There is so much great information from so many smart people out there, on any topic you can think of.
My favorite podcasts are from experts who know what they’re talking about. Even better if they also interview smart guests.
Jon is one of the smartest voices on technology trends, the big tech companies as well as tech policy issues. He also interviews some of the biggest names in tech and business. I asked Jon what his favorite pods are. He said:
- Should Big Tech Break Up? Plus, Playwright Dominique Morisseau
- IBM CEO Ginni Rometty on A.I. and the Future of Work (Embedded above.)
- Jeff Wilke, Amazon CEO of Global Consumer, Exclusive from re:MARS
He is also a fellow refugee from the newspaper industry. Both of us made the right call there; both of us are sad about its state.
Felix talks about the global economy, finance and has been talking a lot about Brexit. (I’m guessing he’ll talk a lot about the disaster as it unfolds.) He also talks about technology companies. There are sometimes interesting segments on personal finance.
This is a very geeky podcasts, but I’m a geek, so that’s perfectly fine.
(I know I’m giving short shrift to his partners and guests, but I know Felix.)
Preet was the U.S. Attorney for the Southern District of New York. SDNY has the most powerful and influential prosecutors in the world. Preet was famously fired by Trump for not returning his phone call.

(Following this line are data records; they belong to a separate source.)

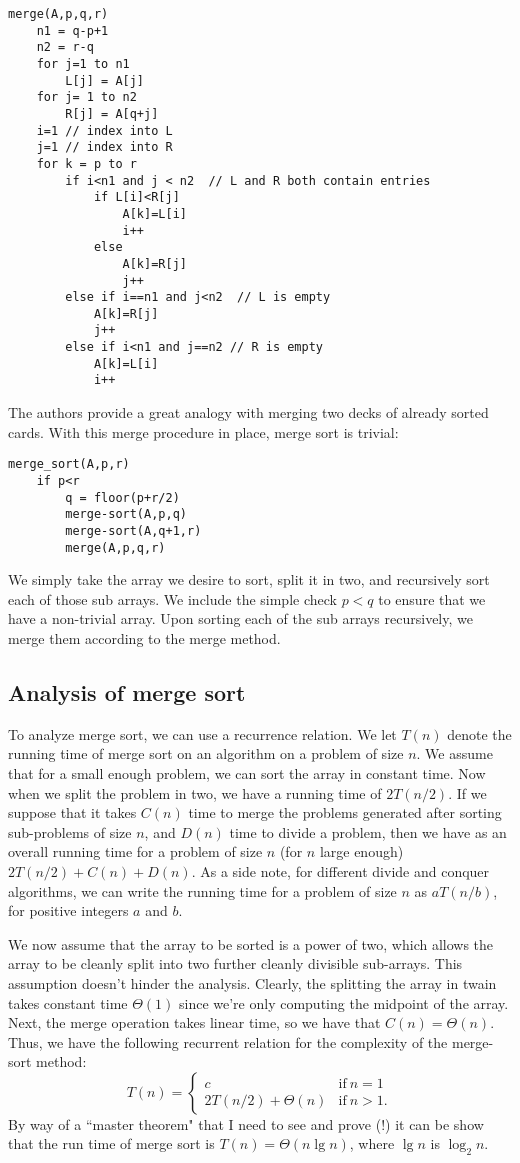 \documentclass[12pt,english]{article}
\begin{document}
\begin{lstlisting}
merge(A,p,q,r)
	n1 = q-p+1
	n2 = r-q
	for j=1 to n1
		L[j] = A[j]
	for j= 1 to n2
		R[j] = A[q+j]
	i=1 // index into L
	j=1 // index into R
	for k = p to r
		if i<n1 and j < n2  // L and R both contain entries
			if L[i]<R[j] 
				A[k]=L[i]
				i++
			else
				A[k]=R[j]
				j++
		else if i==n1 and j<n2  // L is empty
			A[k]=R[j]
			j++
		else if i<n1 and j==n2 // R is empty
			A[k]=L[i]
			i++
\end{lstlisting}

The authors \cite{CoStRiLe:2001} provide a great analogy with merging two decks of already sorted cards.  With this merge procedure in place, merge sort is trivial:

\begin{lstlisting}
merge_sort(A,p,r)
	if p<r
		q = floor(p+r/2)
		merge-sort(A,p,q)
		merge-sort(A,q+1,r)
		merge(A,p,q,r)
\end{lstlisting}

We simply take the array we desire to sort, split it in two, and recursively sort each of those sub arrays.  We include the simple check $p<q$ to ensure that we have a non-trivial array. Upon sorting each of the sub arrays recursively, we merge them according to the merge method.  

\subsection{Analysis of merge sort}

To analyze merge sort, we can use a recurrence relation.  We let $T(n)$ denote the running time of merge sort on an algorithm on a problem of size $n$.  We assume that for a small enough problem, we can sort the array in constant time.   Now when we split the problem in two, we have a running time of $2T(n/2)$.  If we suppose that it takes $C(n)$ time to merge the problems generated after sorting sub-problems of size $n$, and $D(n)$ time to divide a problem, then we have as an overall running time for a problem of size $n$ (for $n$ large enough) $2T(n/2) + C(n) + D(n)$.  As a side note, for different divide and conquer algorithms, we can write the running time for a problem of size $n$ as $aT(n/b)$, for positive integers $a$ and $b$.

We now assume that the array to be sorted is a power of two, which allows the array to be cleanly split into two further cleanly divisible sub-arrays.  This assumption doesn't hinder the analysis.  Clearly, the splitting the array in twain takes constant time $\Theta(1)$ since we're only computing the midpoint of the array.  Next, the merge operation takes linear time, so we have that $C(n) = \Theta(n)$.  Thus, we have the following recurrent relation for the complexity of the merge-sort method:
$$
T(n) = 
\left\{
\begin{array}{cc}
c				& 	\text{if}~n=1 \\
2T(n/2) + \Theta(n)	&	\text{if}~n>1.
\end{array}
\right.
$$
By way of a ``master theorem" that I need to see and prove (!) it can be show that the run time of merge sort is $T(n) = \Theta(n \lg n)$, where $\lg n$ is $\log_2 n$.

{}

\end{document}
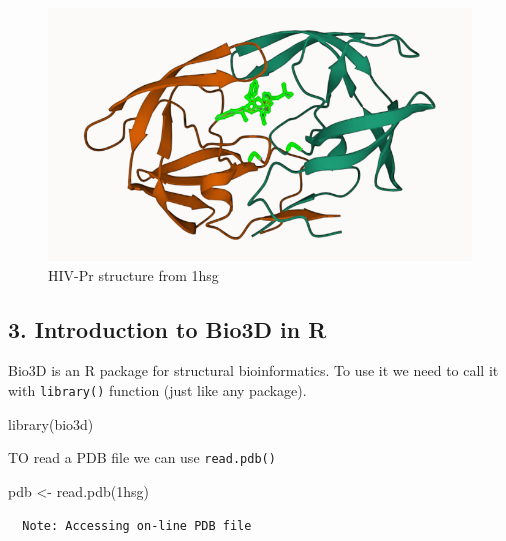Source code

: \documentclass[
  letterpaper,
  DIV=11,
  numbers=noendperiod]{scrartcl}
\newenvironment{Shaded}{\begin{snugshade}}{\end{snugshade}}
\newcommand{\FunctionTok}[1]{\textcolor[rgb]{0.28,0.35,0.67}{#1}}
\newcommand{\NormalTok}[1]{\textcolor[rgb]{0.00,0.23,0.31}{#1}}
\newcommand{\OtherTok}[1]{\textcolor[rgb]{0.00,0.23,0.31}{#1}}
\newcommand{\StringTok}[1]{\textcolor[rgb]{0.13,0.47,0.30}{#1}}
\begin{document}
\begin{figure}

{\centering \includegraphics{1HSG.png}

}

\caption{HIV-Pr structure from 1hsg}

\end{figure}

\hypertarget{introduction-to-bio3d-in-r}{%
\subsection{3. Introduction to Bio3D in
R}\label{introduction-to-bio3d-in-r}}

Bio3D is an R package for structural bioinformatics. To use it we need
to call it with \texttt{library()} function (just like any package).

\begin{Shaded}
\begin{Highlighting}[]
\FunctionTok{library}\NormalTok{(}\StringTok{\textquotesingle{}bio3d\textquotesingle{}}\NormalTok{)}
\end{Highlighting}
\end{Shaded}

TO read a PDB file we can use \texttt{read.pdb()}

\begin{Shaded}
\begin{Highlighting}[]
\NormalTok{pdb }\OtherTok{\textless{}{-}} \FunctionTok{read.pdb}\NormalTok{(}\StringTok{\textquotesingle{}1hsg\textquotesingle{}}\NormalTok{)}
\end{Highlighting}
\end{Shaded}

\begin{verbatim}
  Note: Accessing on-line PDB file
\end{verbatim}
\end{document}
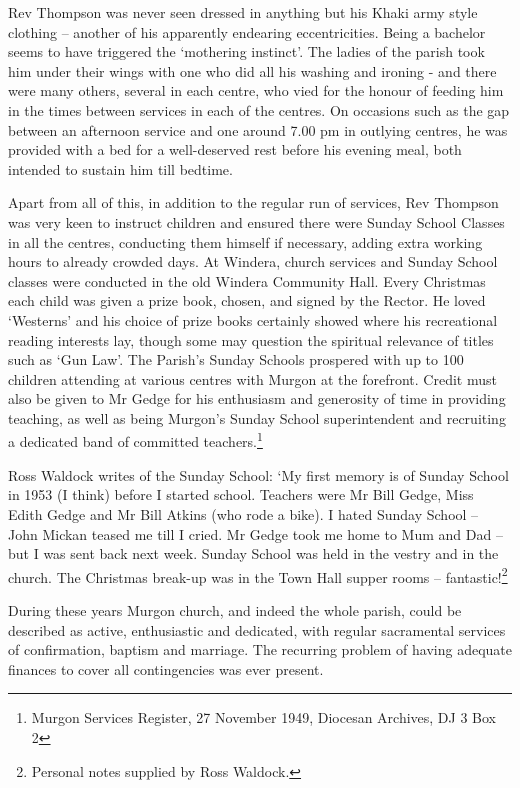 Rev Thompson was never seen dressed in anything but his Khaki army style clothing -- another of his apparently endearing eccentricities. Being a bachelor seems to have triggered the `mothering instinct'. The ladies of the parish took him under their wings with one who did all his washing and ironing - and there were many others, several in each centre, who vied for the honour of feeding him in the times between services in each of the centres. On occasions such as the gap between an afternoon service and one around 7.00 pm in outlying centres, he was provided with a bed for a well-deserved rest before his evening meal, both intended to sustain him till bedtime.

Apart from all of this, in addition to the regular run of services, Rev Thompson was very keen to instruct children and ensured there were Sunday School Classes in all the centres, conducting them himself if necessary, adding extra working hours to already crowded days. At Windera, church services and Sunday School classes were conducted in the old Windera Community Hall. Every Christmas each child was given a prize book, chosen, and signed by the Rector. He loved `Westerns' and his choice of prize books certainly showed where his recreational reading interests lay, though some may question the spiritual relevance of titles such as `Gun Law'. The Parish's Sunday Schools prospered with up to 100 children attending at various centres with Murgon at the forefront. Credit must also be given to Mr Gedge for his enthusiasm and generosity of time in providing teaching, as well as being Murgon's Sunday School superintendent and recruiting a dedicated band of committed teachers.\footnote{Murgon Services Register, 27 November 1949, Diocesan Archives, DJ 3 Box 2}

Ross Waldock writes of the Sunday School: `My first memory is of Sunday School in 1953 (I think) before I started school. Teachers were Mr Bill Gedge, Miss Edith Gedge and Mr Bill Atkins (who rode a bike). I hated Sunday School -- John Mickan teased me till I cried. Mr Gedge took me home to Mum and Dad -- but I was sent back next week. Sunday School was held in the vestry and in the church. The Christmas break-up was in the Town Hall supper rooms -- fantastic!\footnote{Personal notes supplied by Ross Waldock.}

During these years Murgon church, and indeed the whole parish, could be described as active, enthusiastic and dedicated, with regular sacramental services of confirmation, baptism and marriage. The recurring problem of having adequate finances to cover all contingencies was ever present.

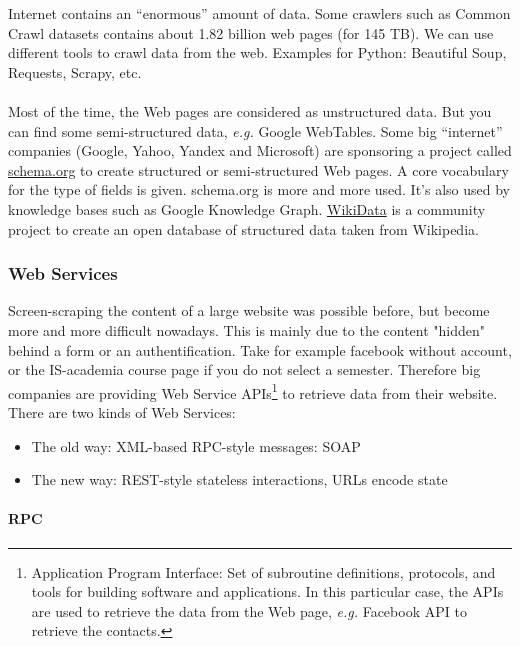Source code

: Internet contains an ``enormous'' amount of data. Some crawlers such as Common Crawl datasets contains about 1.82 billion web pages (for 145 TB). We can use different tools to crawl data from the web. Examples for Python: Beautiful Soup, Requests, Scrapy, etc. 
\\\\
Most of the time, the Web pages are considered as unstructured data. But you can find some semi-structured data, {\it e.g.} Google WebTables. Some big ``internet'' companies (Google, Yahoo, Yandex and Microsoft) are sponsoring a project called \href{http://schema.org/}{schema.org} to create structured or semi-structured Web pages. A core vocabulary for the type of fields is given. schema.org is more and more used. It's also used by knowledge bases such as Google Knowledge Graph. \href{https://www.wikidata.org/wiki/Wikidata:Main\_Page}{WikiData} is a community project to create an open database of structured data taken from Wikipedia.

\subsubsection{Web Services}

Screen-scraping the content of a large website was possible before, but become more and more difficult nowadays. This is mainly due to the content "hidden" behind a form or an authentification. Take for example facebook without account, or the IS-academia course page if you do not select a semester. Therefore big companies are providing Web Service APIs\footnote{Application Program Interface: Set of subroutine definitions, protocols, and tools for building software and applications. In this particular case, the APIs are used to retrieve the data from the Web page, {\it e.g.} Facebook API to retrieve the contacts.} to retrieve data from their website. There are two kinds of Web Services:
\begin{itemize}
 \item The old way: XML-based RPC-style messages: SOAP
 \item The new way: REST-style stateless interactions, URLs encode state
\end{itemize}

\paragraph{RPC}

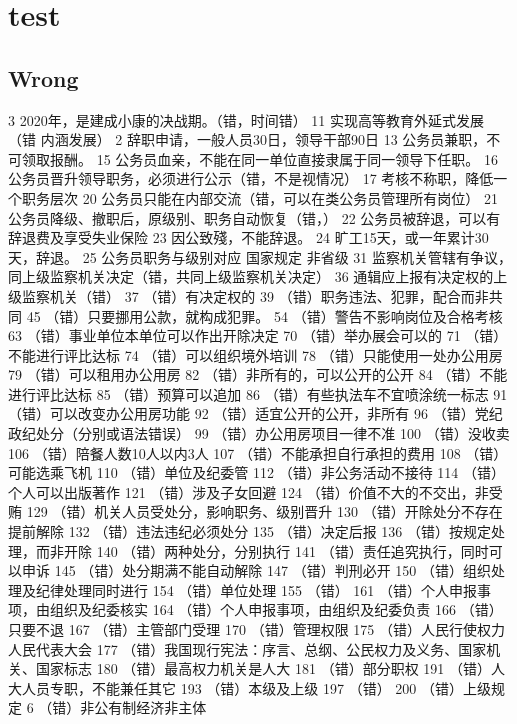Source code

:\documentclass[cyan]{elegantnote}
\author{mac}
\date{\today}
\title{}
\begin{document}
\tableofcontents

\chapter{test}
\label{sec:orgc76046a}
\section{Wrong}
\label{sec:org264c2ff}
3 2020年，是建成小康的决战期。（错，时间错）
11 实现高等教育外延式发展 （错 内涵发展）
2 辞职申请，一般人员30日，领导干部90日
13 公务员兼职，不可领取报酬。
15 公务员血亲，不能在同一单位直接隶属于同一领导下任职。
16 公务员晋升领导职务，必须进行公示（错，不是视情况）
17 考核不称职，降低一个职务层次
20 公务员只能在内部交流（错，可以在类公务员管理所有岗位）
21 公务员降级、撤职后，原级别、职务自动恢复（错，）
22 公务员被辞退，可以有辞退费及享受失业保险
23 因公致殘，不能辞退。
24 旷工15天，或一年累计30天，辞退。
25 公务员职务与级别对应 国家规定 非省级
31 监察机关管辖有争议，同上级监察机关决定（错，共同上级监察机关决定）
36 通辑应上报有决定权的上级监察机关（错）
37 （错）有决定权的
39 （错）职务违法、犯罪，配合而非共同
45 （错）只要挪用公款，就构成犯罪。
54 （错）警告不影响岗位及合格考核
63 （错）事业单位本单位可以作出开除决定
70 （错）举办展会可以的
71 （错）不能进行评比达标
74 （错）可以组织境外培训
78 （错）只能使用一处办公用房
79 （错）可以租用办公用房
82 （错）非所有的，可以公开的公开
84 （错）不能进行评比达标
85 （错）预算可以追加
86 （错）有些执法车不宜喷涂统一标志
91（错）可以改变办公用房功能
92 （错）适宜公开的公开，非所有
96 （错）党纪政纪处分（分别或语法错误）
99 （错）办公用房项目一律不准
100 （错）没收卖
106 （错）陪餐人数10人以内3人
107 （错）不能承担自行承担的费用
108 （错）可能选乘飞机
110 （错）单位及纪委管
112 （错）非公务活动不接待
114 （错）个人可以出版著作
121 （错）涉及子女回避
124 （错）价值不大的不交出，非受贿
129 （错）机关人员受处分，影响职务、级别晋升
130 （错）开除处分不存在提前解除
132 （错）违法违纪必须处分
135 （错）决定后报
136 （错）按规定处理，而非开除
140 （错）两种处分，分别执行
141 （错）责任追究执行，同时可以申诉
145 （错）处分期满不能自动解除
147 （错）判刑必开
150 （错）组织处理及纪律处理同时进行
154 （错）单位处理
155 （错）
161 （错）个人申报事项，由组织及纪委核实
164 （错）个人申报事项，由组织及纪委负责
166 （错）只要不退
167 （错）主管部门受理
170 （错）管理权限
175 （错）人民行使权力人民代表大会
177 （错）我国现行宪法：序言、总纲、公民权力及义务、国家机关、国家标志
180 （错）最高权力机关是人大
181 （错）部分职权
191 （错）人大人员专职，不能兼任其它
193 （错）本级及上级
197 （错）
200 （错）上级规定
6 （错）非公有制经济非主体
\end{document}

Much of the podcast is focused on current politics, with impeachment dominating recent episodes and I imagine the months to come. The back half of the podcast is interviews with a stellar lineup of guests. My favorites are:
- Ken Feinberg, who ran the 9/11 victims fund. Also known as the Master of Disaster, Feinberg is often called on to administer settlements and charitable donations. It’s an interesting look at how to assign dollar values to human life and suffering.
- Edward Norton. I usually skip past celebrity interviews, but Norton just drew me in. Not only is he a terrific actor, he struck me as having genius-level knowledge. It was fascinating (and sad) to hear some of his anecdotes about structural racism. e.g. In NYC, they opened a beautiful beach to the public. But they built the bridges so low that public buses (relied on by African Americans) couldn’t fit under them.
Preet’s book, Doing Justice, has fascinating insights into our justice system and is a must read/listen for those who care about justice, holding white collar criminals accountable and the travesties inflicted by our justice system.
Disclosure: Jon and Felix are personal friends. I’ve never met Preet, though I hope to some day. Preet ducked a question I asked in an interview. I worked at Amazon, but was nowhere senior enough to meet Wilke. Affiliate link for Preet’s book.